Article

Catholics and the Common Good

U.S. Conference of Catholic Bishops should follow its increasingly progressive flock at its national meeting in Baltimore this week.

Catholic bishops from across the United States gather in Baltimore this week to discuss a new agenda for the Church. At the top of this list should be an address to the incoming 110th Congress to stand up for the common good as articulated by progressives on both sides of the political aisle and championed by a growing majority of Catholic voters.

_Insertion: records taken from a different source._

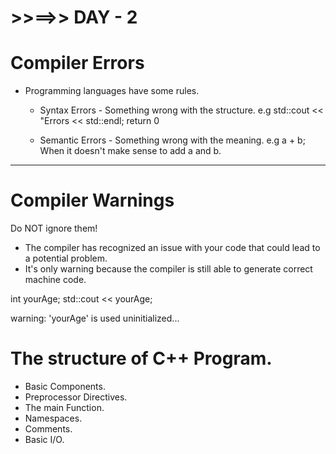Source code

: # >>==>> DAY - 2

# Compiler Errors

- Programming languages have some rules.

  - Syntax Errors - Something wrong with the structure.
    e.g std::cout << "Errors << std::endl;
    return 0

  - Semantic Errors - Something wrong with the meaning.
    e.g a + b; When it doesn't make sense to add a and b.

---

# Compiler Warnings

Do NOT ignore them!

- The compiler has recognized an issue with your code that could lead to a potential problem.
- It's only warning because the compiler is still able to generate correct machine code.

int yourAge;
std::cout << yourAge;

warning: 'yourAge' is used uninitialized...

# The structure of C++ Program.

- Basic Components.
- Preprocessor Directives.
- The main Function.
- Namespaces.
- Comments.
- Basic I/O.
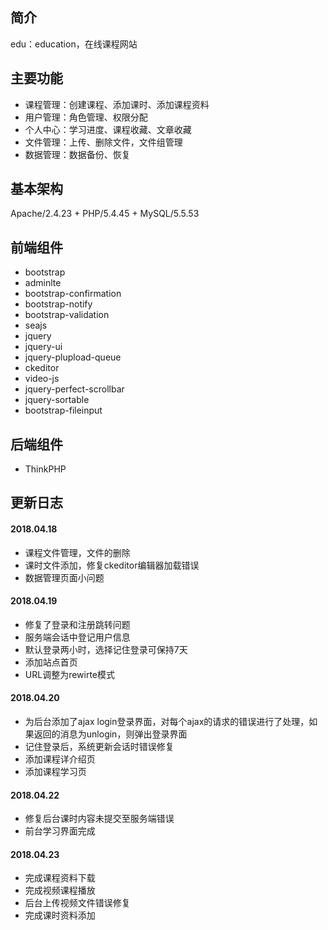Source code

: ﻿## 简介

edu：education，在线课程网站

## 主要功能

*  课程管理：创建课程、添加课时、添加课程资料
*  用户管理：角色管理、权限分配
*  个人中心：学习进度、课程收藏、文章收藏
*  文件管理：上传、删除文件，文件组管理
*  数据管理：数据备份、恢复

## 基本架构
Apache/2.4.23 + PHP/5.4.45 + MySQL/5.5.53

## 前端组件
*  bootstrap
*  adminlte
*  bootstrap-confirmation
*  bootstrap-notify
*  bootstrap-validation
*  seajs
*  jquery
*  jquery-ui
*  jquery-plupload-queue
*  ckeditor
*  video-js
*  jquery-perfect-scrollbar
*  jquery-sortable
*  bootstrap-fileinput

## 后端组件
*  ThinkPHP


## 更新日志

#### 2018.04.18
*  课程文件管理，文件的删除
*  课时文件添加，修复ckeditor编辑器加载错误
*  数据管理页面小问题

#### 2018.04.19
*  修复了登录和注册跳转问题
*  服务端会话中登记用户信息
*  默认登录两小时，选择记住登录可保持7天
*  添加站点首页
*  URL调整为rewirte模式

#### 2018.04.20
*  为后台添加了ajax login登录界面，对每个ajax的请求的错误进行了处理，如果返回的消息为unlogin，则弹出登录界面
*  记住登录后，系统更新会话时错误修复
*  添加课程详介绍页
*  添加课程学习页

#### 2018.04.22
*  修复后台课时内容未提交至服务端错误
*  前台学习界面完成

#### 2018.04.23
*  完成课程资料下载
*  完成视频课程播放
*  后台上传视频文件错误修复
*  完成课时资料添加
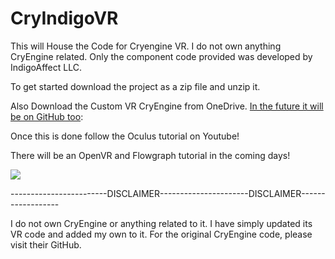 # CryIndigoVR
This will House the Code for Cryengine VR. I do not own anything CryEngine related. Only the component code provided was developed by IndigoAffect LLC. 

To get started download the project as a zip file and unzip it. 

Also Download the Custom VR CryEngine from OneDrive. [In the future it will be on GitHub too](https://1drv.ms/u/s!Ah4k-gNkBMHTjahUQF-R2edxQf10nA?e=sqilQb):  

Once this is done follow the Oculus tutorial on Youtube! 

There will be an OpenVR and Flowgraph tutorial in the coming days!



[![](https://img.youtube.com/vi/U-Syyg2ufM8/0.jpg)](https://www.youtube.com/watch?v=U-Syyg2ufM8)


------------------------DISCLAIMER----------------------DISCLAIMER------------------

I do not own CryEngine or anything related to it. I have simply updated its VR code and added my own to it. For the original CryEngine code, please visit their GitHub.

Too many times in recent years these annual fall gatherings have been dominated by troubling news for the Church. This year they are unburdened by such sad news and can instead turn to critical social issues that many Catholic voters on Election Day last week said are of paramount concern to them. What’s more, there are progressive Catholic leaders in the House and Senate, including the incoming Speaker of the House and Assistant Majority Leader of the Senate, to whom they can address their concerns.

Catholics have earned a sit at the table. The question is what they will do now that they are there.

A useful start is to push for their common good approach to the challenges facing the world—particularly the most vulnerable in Africa and South Asia—as a result of global climate change. The U.S. Conference of Catholic Bishops has argued that immediate action must be taken to curb global warming. Now they must take the next step and put pressure on the federal government to work with them to bring about change. It is simply untenable for the United States to continue to be the world’s largest emitter of greenhouse gases while refusing to join the rest of the world in taking concrete, verifiable steps to reduce such pollution.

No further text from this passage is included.